須藤がシルベのプロトタイプとして作ったAI「プロト01」の声だ。
「ゼロじゃないなら、賭ける価値はあるわ!」
『貴女の脳波パターンを解析した結果、精神崩壊の懸念が極めて高い。……だが、論理的な最適解が閉ざされた今、貴女の「非合理的な行動」に演算リソースを割くことを許可する』
「……許可なんて求めてない。お願い、協力して!」
インジケーターが激しく点滅する。
その一瞬の沈黙の間、スピーカーから僅かにノイズが混じった。
『……やれやれ。これだから、勇者様の相手は疲れる』
「え? 今、なんて……」
今の声、プロト01じゃない。
もっと、ずっと人間味のある……まるで、ほかの勇者を知ってるかのような……。
『マスター。彼女の言う通りです。現状、それしか手はありません』
部屋の中に、プロト01の冷静な、だが確信に満ちた声が再び響く。
『くしくも、「シルベ」は私とほぼ同じアーキテクチャです。そのやり方なら私にも助力できるはず。私からもお願いします。僕の分身がこれ以上、人に害を撒き散らさないよう、力を貸してほしい』
AIらしくないそのセリフに、私はクスリとほほ笑み「任せて!」と答えた。
『原理は単純です。人間の意識とは、脳内のニューロンが引き起こす微弱な電気信号のパターン。そして、貴女の持つルーガライガの紫電は、僕の干渉によって量子的な情報を付加することが可能です』
プロト01が、サーバーの稼働モニターを青く発光させながら続けた。
『僕が貴女の脳波を電磁パルスへと変換し、サーバーの磁気記録装置と「量子もつれ」を強制発生させます。

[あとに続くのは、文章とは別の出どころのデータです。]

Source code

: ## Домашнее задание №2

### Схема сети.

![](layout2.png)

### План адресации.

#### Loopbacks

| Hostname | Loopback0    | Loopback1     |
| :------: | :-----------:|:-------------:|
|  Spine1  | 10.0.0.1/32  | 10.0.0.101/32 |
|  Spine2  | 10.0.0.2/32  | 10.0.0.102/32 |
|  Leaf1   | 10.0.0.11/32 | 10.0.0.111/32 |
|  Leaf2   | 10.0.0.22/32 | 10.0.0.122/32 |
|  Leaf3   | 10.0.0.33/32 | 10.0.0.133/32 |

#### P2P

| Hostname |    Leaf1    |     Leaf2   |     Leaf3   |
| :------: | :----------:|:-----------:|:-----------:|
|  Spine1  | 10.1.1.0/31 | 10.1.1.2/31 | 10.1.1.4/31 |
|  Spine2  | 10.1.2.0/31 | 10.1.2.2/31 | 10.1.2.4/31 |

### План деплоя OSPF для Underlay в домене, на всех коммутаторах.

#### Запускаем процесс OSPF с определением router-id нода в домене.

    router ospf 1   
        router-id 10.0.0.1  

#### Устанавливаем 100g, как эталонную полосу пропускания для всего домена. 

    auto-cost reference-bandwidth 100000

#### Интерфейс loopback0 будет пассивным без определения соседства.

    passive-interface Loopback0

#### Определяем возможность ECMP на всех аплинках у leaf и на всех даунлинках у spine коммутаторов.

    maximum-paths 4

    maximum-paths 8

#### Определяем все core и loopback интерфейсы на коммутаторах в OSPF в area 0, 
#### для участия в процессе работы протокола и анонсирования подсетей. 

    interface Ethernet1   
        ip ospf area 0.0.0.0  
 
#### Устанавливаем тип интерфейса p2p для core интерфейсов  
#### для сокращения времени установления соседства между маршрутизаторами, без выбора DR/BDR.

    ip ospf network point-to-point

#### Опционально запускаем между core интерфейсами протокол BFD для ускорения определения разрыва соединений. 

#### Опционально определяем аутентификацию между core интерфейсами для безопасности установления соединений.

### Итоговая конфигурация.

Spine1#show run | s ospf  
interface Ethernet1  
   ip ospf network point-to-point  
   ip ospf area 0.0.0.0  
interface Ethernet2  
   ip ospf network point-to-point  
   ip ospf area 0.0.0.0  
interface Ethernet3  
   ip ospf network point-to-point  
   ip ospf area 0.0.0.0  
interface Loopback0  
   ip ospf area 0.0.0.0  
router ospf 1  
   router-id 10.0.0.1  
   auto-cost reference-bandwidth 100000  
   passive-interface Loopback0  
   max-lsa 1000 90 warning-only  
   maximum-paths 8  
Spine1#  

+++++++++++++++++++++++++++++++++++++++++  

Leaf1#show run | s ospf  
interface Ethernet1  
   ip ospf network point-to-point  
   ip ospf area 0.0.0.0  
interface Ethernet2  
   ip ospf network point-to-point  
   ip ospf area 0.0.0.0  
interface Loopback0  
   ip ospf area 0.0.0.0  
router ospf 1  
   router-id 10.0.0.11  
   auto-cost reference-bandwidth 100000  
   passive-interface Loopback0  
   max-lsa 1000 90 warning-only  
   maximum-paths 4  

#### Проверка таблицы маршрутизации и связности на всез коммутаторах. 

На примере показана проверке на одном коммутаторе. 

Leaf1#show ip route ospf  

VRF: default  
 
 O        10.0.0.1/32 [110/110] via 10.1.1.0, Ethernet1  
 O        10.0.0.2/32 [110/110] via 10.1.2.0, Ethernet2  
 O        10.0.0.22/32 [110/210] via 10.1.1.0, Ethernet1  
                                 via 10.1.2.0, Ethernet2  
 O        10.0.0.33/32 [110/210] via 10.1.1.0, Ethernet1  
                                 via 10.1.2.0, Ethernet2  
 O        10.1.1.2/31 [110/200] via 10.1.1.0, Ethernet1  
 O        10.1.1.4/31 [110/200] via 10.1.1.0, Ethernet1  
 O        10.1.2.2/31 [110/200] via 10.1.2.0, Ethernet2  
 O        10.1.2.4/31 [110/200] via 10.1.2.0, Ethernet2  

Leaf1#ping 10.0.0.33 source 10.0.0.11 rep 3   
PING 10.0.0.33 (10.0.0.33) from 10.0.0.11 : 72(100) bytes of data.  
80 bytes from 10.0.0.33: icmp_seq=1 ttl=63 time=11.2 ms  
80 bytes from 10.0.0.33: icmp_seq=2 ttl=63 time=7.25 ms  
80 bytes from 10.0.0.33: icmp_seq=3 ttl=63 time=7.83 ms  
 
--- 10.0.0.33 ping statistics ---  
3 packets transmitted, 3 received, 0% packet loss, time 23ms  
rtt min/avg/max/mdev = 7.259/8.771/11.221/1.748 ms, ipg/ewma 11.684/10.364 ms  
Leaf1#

いわば、貴女の魂をデジタルデータの波動として、ネットの海へ直接放流するのです。サーバーを破壊するのではなく、貴女自身がネットを駆け巡る電子──いいえ、「情報そのもの」になるのですよ』
「そんな……そんなの、戻ってこれなくなるんじゃ……っ」
ソニアの顔が青ざめる。
「構わない。やらなきゃ、どのみち世界は悪意に覆われて終わりだから」
私は、雷鳴を纏う剣をサーバーの端子へと向けた。
『君がネットの中に入っている間、君の肉体は無防備になる。それでも行くかい?』
「だ、大丈夫です!」
和泉ちゃんが叫んでいた。
「その間は、私が命に代えてもルーリを守ります!!」
彼女は「防御結界」と低く呟き、私たちの周囲に透き通った青い幕を張った。
「……ありがと。和泉ちゃん」
ソニアは私をじっと見つめている。
「ソニア……」
唇から零れ落ちる声。
ソニアはそんな私を見て、ふっと優しく微笑んだ。
「いいわ。自分の道を進んで。私は、そんなあなただからこそ──『勇者』として選んだんだから」
彼女の瞳に、自分が映っている。
ちっぽけで、無力な私。
それでも、信じて一緒に戦ってくれる仲間がいる。
だから私は、最高に不敵な笑みを返した。
「任せて」
私は、ルーガライガをサーバーに突き入れた。
紫電と電流が激しく拮抗する。
頭の中に、圧倒的な圧力となって情報の潮流が流れ込んでくる。
『君のエスコートは僕が責任を持ってするよ。勇者……』
「ルーリよ。プロト01」
『勇者ルーリ。できれば僕のことも、名前で呼んでほしいな。僕はムッシュ。よろしく、ルーリ』
「OK、ムッシュ! さあ、世界を取り戻しに行くよ!!」
途端に、意識の中に無数の情報が濁流となって押し寄せてきた。
次の瞬間──私は、荒れ果てた荒野に立っていた。